L.450. Do the authors think that there are anilines moieties in PME ? I would suggest withdrawing the mention to anilines.
L.508. The second-order rate constant between singlet oxygen and water was reevaluated to be of 2.76*105 M-1 s-1 (Environ. Sci.: Processes Impacts, 2017, 19, 507–516) I would suggest using the more recent value.
L.552. 3C* fraction that produces singlet oxygen (fΔ). This fraction was recently measured for Suwannee River fulvic acid to be of 0.34 (Environ. Sci. Technol. 2017, 51, 13151−13160). The value from McNeill and Canonica is a rule of thumb I believe. It would be worth mentioning this 0.34 value.
L.678. “Estimated concentrations of 1O2, 3C*, and OH in ALW are on the order of 10-12 - 10-11, 10-13 - 10-12 and 10-14 M”. I would suggest putting the respective number range next to the corresponding reactive species, as it is, it is difficult to see which numbers correspond to what.
L.993 and L.66, it should be Hoigné and not Hoigne.
Citation: https://doi.org/10.5194/egusphere-2023-861-RC1 -
RC2: 'Comment on egusphere-2023-861', Anonymous Referee #2, 28 Jun 2023
Overview:
The authors of this manuscript present OH, 3C* and 1O2* measurements of 18 filters taken from Nov 2019 to Oct 2020 in Davis already described and published in (Jiang et al., 2023). In Jiang et al., the concentrations of OH, 3C* and 1O2* are presented for each filter in Figures 5, 6, S11, S12.
The authors of this manuscript present MAC values for their extracts, the same values as in (Jiang et al., 2023). They also discuss the AMS data from (Jiang et al., 2023). The quantum yields are also discussed in (Jiang et al., 2023). Finally, the authors extrapolate the OH, 3C* and 1O2* concentrations to aerosol liquid water content, which they already did for 2 of the same samples in (Ma et al., 2023b).
Therefore, this paper is not publishable as all the data has been previously published across two papers by the same authors: (Ma et al., 2023b; Jiang et al., 2023).
Comments:
Nevertheless, the techniques used, although uncommon in the community (like use of D2O for FFA, use of double probe for 3C* - although that’s building on their own previous work in (Ma et al., 2023a) which has interesting merit -, acidifying to pH4.2 with no clear understanding of the impact of pH), have been reported in other publications by the same authors. The data are listed in tables in the SI in a good and extensive matter (but missing LOD info).
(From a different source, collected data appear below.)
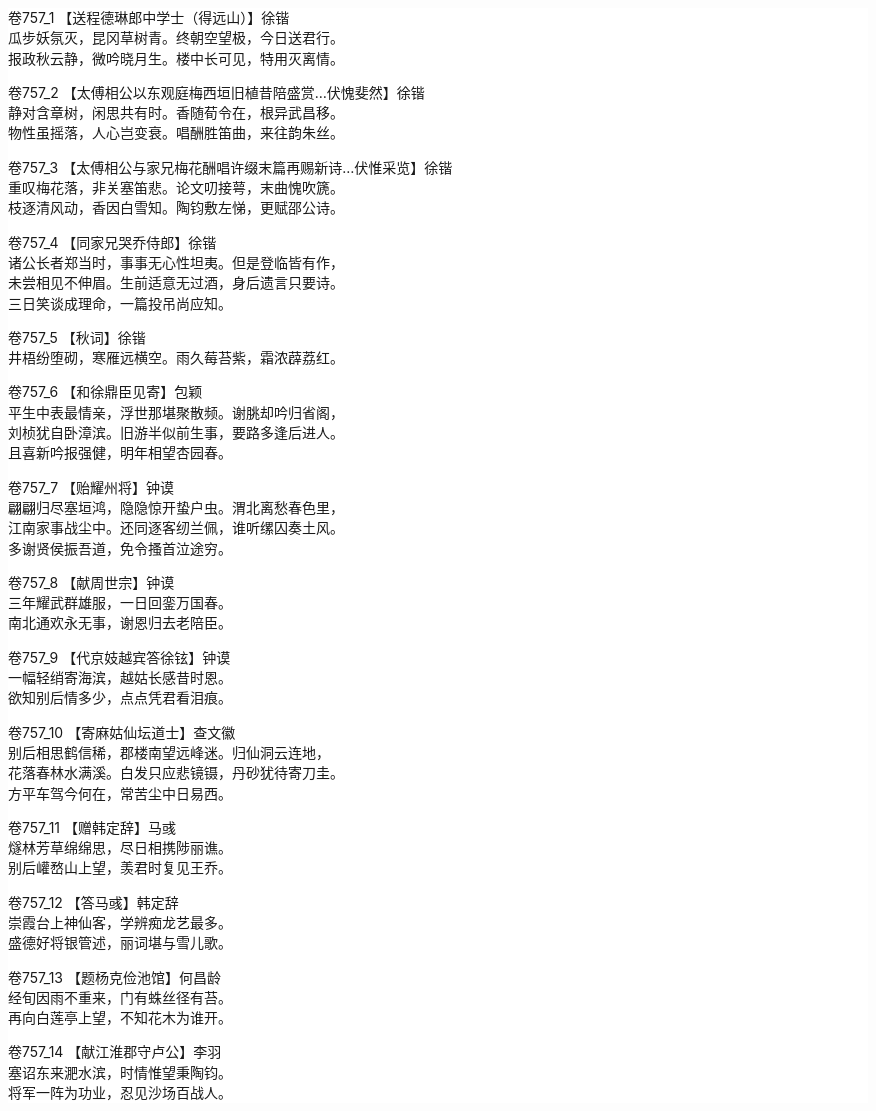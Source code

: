 卷757_1  【送程德琳郎中学士（得远山）】徐锴  
瓜步妖氛灭，昆冈草树青。终朝空望极，今日送君行。  
报政秋云静，微吟晓月生。楼中长可见，特用灭离情。  
  
卷757_2  【太傅相公以东观庭梅西垣旧植昔陪盛赏…伏愧斐然】徐锴  
静对含章树，闲思共有时。香随荀令在，根异武昌移。  
物性虽摇落，人心岂变衰。唱酬胜笛曲，来往韵朱丝。  
  
卷757_3  【太傅相公与家兄梅花酬唱许缀末篇再赐新诗…伏惟采览】徐锴  
重叹梅花落，非关塞笛悲。论文叨接萼，末曲愧吹篪。  
枝逐清风动，香因白雪知。陶钧敷左悌，更赋邵公诗。  
  
卷757_4  【同家兄哭乔侍郎】徐锴  
诸公长者郑当时，事事无心性坦夷。但是登临皆有作，  
未尝相见不伸眉。生前适意无过酒，身后遗言只要诗。  
三日笑谈成理命，一篇投吊尚应知。  
  
卷757_5  【秋词】徐锴  
井梧纷堕砌，寒雁远横空。雨久莓苔紫，霜浓薜荔红。  
  
卷757_6  【和徐鼎臣见寄】包颖  
平生中表最情亲，浮世那堪聚散频。谢脁却吟归省阁，  
刘桢犹自卧漳滨。旧游半似前生事，要路多逢后进人。  
且喜新吟报强健，明年相望杏园春。  
  
卷757_7  【贻耀州将】钟谟  
翩翩归尽塞垣鸿，隐隐惊开蛰户虫。渭北离愁春色里，  
江南家事战尘中。还同逐客纫兰佩，谁听缧囚奏土风。  
多谢贤侯振吾道，免令搔首泣途穷。  
  
卷757_8  【献周世宗】钟谟  
三年耀武群雄服，一日回銮万国春。  
南北通欢永无事，谢恩归去老陪臣。  
  
卷757_9  【代京妓越宾答徐铉】钟谟  
一幅轻绡寄海滨，越姑长感昔时恩。  
欲知别后情多少，点点凭君看泪痕。  
  
卷757_10  【寄麻姑仙坛道士】查文徽  
别后相思鹤信稀，郡楼南望远峰迷。归仙洞云连地，  
花落春林水满溪。白发只应悲镜镊，丹砂犹待寄刀圭。  
方平车驾今何在，常苦尘中日易西。  
  
卷757_11  【赠韩定辞】马彧  
燧林芳草绵绵思，尽日相携陟丽谯。  
别后巏嵍山上望，羡君时复见王乔。  
  
卷757_12  【答马彧】韩定辞  
崇霞台上神仙客，学辨痴龙艺最多。  
盛德好将银管述，丽词堪与雪儿歌。  
  
卷757_13  【题杨克俭池馆】何昌龄  
经旬因雨不重来，门有蛛丝径有苔。  
再向白莲亭上望，不知花木为谁开。  
  
卷757_14  【献江淮郡守卢公】李羽  
塞诏东来淝水滨，时情惟望秉陶钧。  
将军一阵为功业，忍见沙场百战人。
Unfortunately, there is no new key message or finding in this submitted manuscript in comparison to previously published work by the same group, and the paper has important issues that would need to be resolved.
General issues with this paper beyond the lack of new data/results are listed here:
- Raw data of all the BA, FFA, SYR and PTA probe decays for all the samples is missing.
- There is one example of the BA decay which for the 121719 and the 030420 samples is clearly not linear. This observation is concerning as the deviation from linearity indicates that the oxidant is no longer under pseudo-first order rate kinetics! What do the probe kinetics look like for other oxidants and other filters?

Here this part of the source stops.